Warrior Pose (23 page)

Read Warrior Pose Online

Authors: Brad Willis

When I wake up in my bed the following morning, I feel like a tank rolled over me. My head is spinning, and the pain is overwhelming me again. I reach for my pants on the floor, fumble with the pockets, and find the vial of morphine tablets the Manila doctor gave me. I swallow one, then curl up on my side, gazing out my bedroom windows at the Hong Kong skyline as the drug kicks in. I can hear my breath sounding slower and louder than usual as a woozy sensation of pleasure floods my whole body. The city begins to blur, and I slip into a coma-like haze.

CHAPTER 12

Fusion

S
AN DIEGO has long been a mecca for sports medicine and some of the best back surgeons practice there. It's also where my two sisters and mother live, and they have found a top neurosurgeon and arranged for me to have an emergency evaluation and immediate surgery. It's going to be a long, tough flight out of Hong Kong, and the pain is so deep that, even after five days of bed rest, I don't see how I'm going to make it. I shake the morphine vial. Plenty of pills. I'll have to medicate myself all the way.

My current girlfriend, an American named Pamela, has been living with me here in Hong Kong for more than six months. I've been on the road so much that we've hardly seen one another. I down three morphine pills as she helps me get ready for the trip. Then I cinch my elastic brace as tight as I can get it around my lower back and limp out the front door, with an arm over Pamela's shoulder for support, as our driver pulls up in the bureau's old Mercedes to take me to Hong Kong International Airport.

Halfway there, I'm so doped up I throw up out the back window the entire way. I'm still in a stupor as they put me in another wheelchair and push me to the boarding gate, where I say good-bye to Pamela. A flight attendant helps me into a first-class seat for a seventeen-hour flight to San Diego. Sitting next to me is a glamorous American fashion model who just finished a photo shoot in Asia. As we gain altitude, she leans over and says, “Excuse me, I recognize
you from the news. I'm sorry to mention it, but you don't look so well. Are you okay?”
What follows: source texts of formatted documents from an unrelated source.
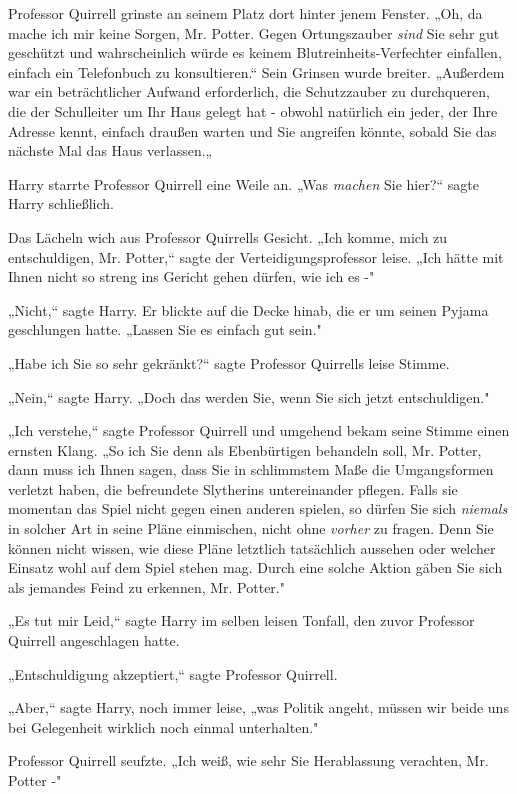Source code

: {Professor Quirrell grinste an seinem Platz dort hinter jenem Fenster. „Oh, da mache ich mir keine Sorgen, Mr. Potter. Gegen Ortungszauber \emph{sind} Sie sehr gut geschützt und wahrscheinlich würde es keinem Blutreinheits-Verfechter einfallen, einfach ein Telefonbuch zu konsultieren.“ Sein Grinsen wurde breiter. „Außerdem war ein beträchtlicher Aufwand erforderlich, die Schutzzauber zu durchqueren, die der Schulleiter um Ihr Haus gelegt hat - obwohl natürlich ein jeder, der Ihre Adresse kennt, einfach draußen warten und Sie angreifen könnte, sobald Sie das nächste Mal das Haus verlassen.„

Harry starrte Professor Quirrell eine Weile an. „Was \emph{machen} Sie hier?“ sagte Harry schließlich.

Das Lächeln wich aus Professor Quirrells Gesicht. „Ich komme, mich zu entschuldigen, Mr. Potter,“ sagte der Verteidigungsprofessor leise. „Ich hätte mit Ihnen nicht so streng ins Gericht gehen dürfen, wie ich es -"

„Nicht,“ sagte Harry. Er blickte auf die Decke hinab, die er um seinen Pyjama geschlungen hatte. „Lassen Sie es einfach gut sein."

„Habe ich Sie so sehr gekränkt?“ sagte Professor Quirrells leise Stimme.

„Nein,“ sagte Harry. „Doch das werden Sie, wenn Sie sich jetzt entschuldigen."

„Ich verstehe,“ sagte Professor Quirrell und umgehend bekam seine Stimme einen ernsten Klang. „So ich Sie denn als Ebenbürtigen behandeln soll, Mr. Potter, dann muss ich Ihnen sagen, dass Sie in schlimmstem Maße die Umgangsformen verletzt haben, die befreundete Slytherins untereinander pflegen. Falls sie momentan das Spiel nicht gegen einen anderen spielen, so dürfen Sie sich \emph{niemals} in solcher Art in seine Pläne einmischen, nicht ohne \emph{vorher} zu fragen. Denn Sie können nicht wissen, wie diese Pläne letztlich tatsächlich aussehen oder welcher Einsatz wohl auf dem Spiel stehen mag. Durch eine solche Aktion gäben Sie sich als jemandes Feind zu erkennen, Mr. Potter."

„Es tut mir Leid,“ sagte Harry im selben leisen Tonfall, den zuvor Professor Quirrell angeschlagen hatte.

„Entschuldigung akzeptiert,“ sagte Professor Quirrell.

„Aber,“ sagte Harry, noch immer leise, „was Politik angeht, müssen wir beide uns bei Gelegenheit wirklich noch einmal unterhalten."

Professor Quirrell seufzte. „Ich weiß, wie sehr Sie Herablassung verachten, Mr. Potter -"

}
I'd love to be a fascinating flight companion and engage her in spellbinding conversation, but I can't even sit up straight. I begin to slur a polite response, and then suddenly become sick again, all over both of us. Flight attendants rush to the rescue. I lapse into another haze.

An acrid stench, like there's something dead in the room, forces me awake in the early light of dawn. It takes a few minutes to realize it's me, smelling almost as foul as I did after months in the Gulf without a shower or change of clothing. My mouth tastes like Smokey Mountain dump. My temples are pounding, and I feel like my head might explode.
Where am I?

As I squint at the room and try to focus, it looks like a quaint bed-and-breakfast, with dark oak antique dressers and nightstands, a flowered quilt, fluffy throw pillows, and powder blue walls. Every muscle in my body aches. My lower back is screaming. My left leg alternates between complete numbness and throbbing pain.
Where am I?

Slowly, it all begins to come back to me: collapsing in Manila; throwing up all over someone during the flight from Hong Kong; my sister Valerie picking me up at the international airport in San Diego. I'm in the guest room of her historic home in Coronado, a small island in San Diego Bay connected to the mainland by a gently curving blue bridge. I have two siblings, Valerie and Pam. Both live here in Coronado. My mother, Doris, is here as well. It has long felt like home base to me even though I only lived here briefly between the jobs in Dallas and Boston.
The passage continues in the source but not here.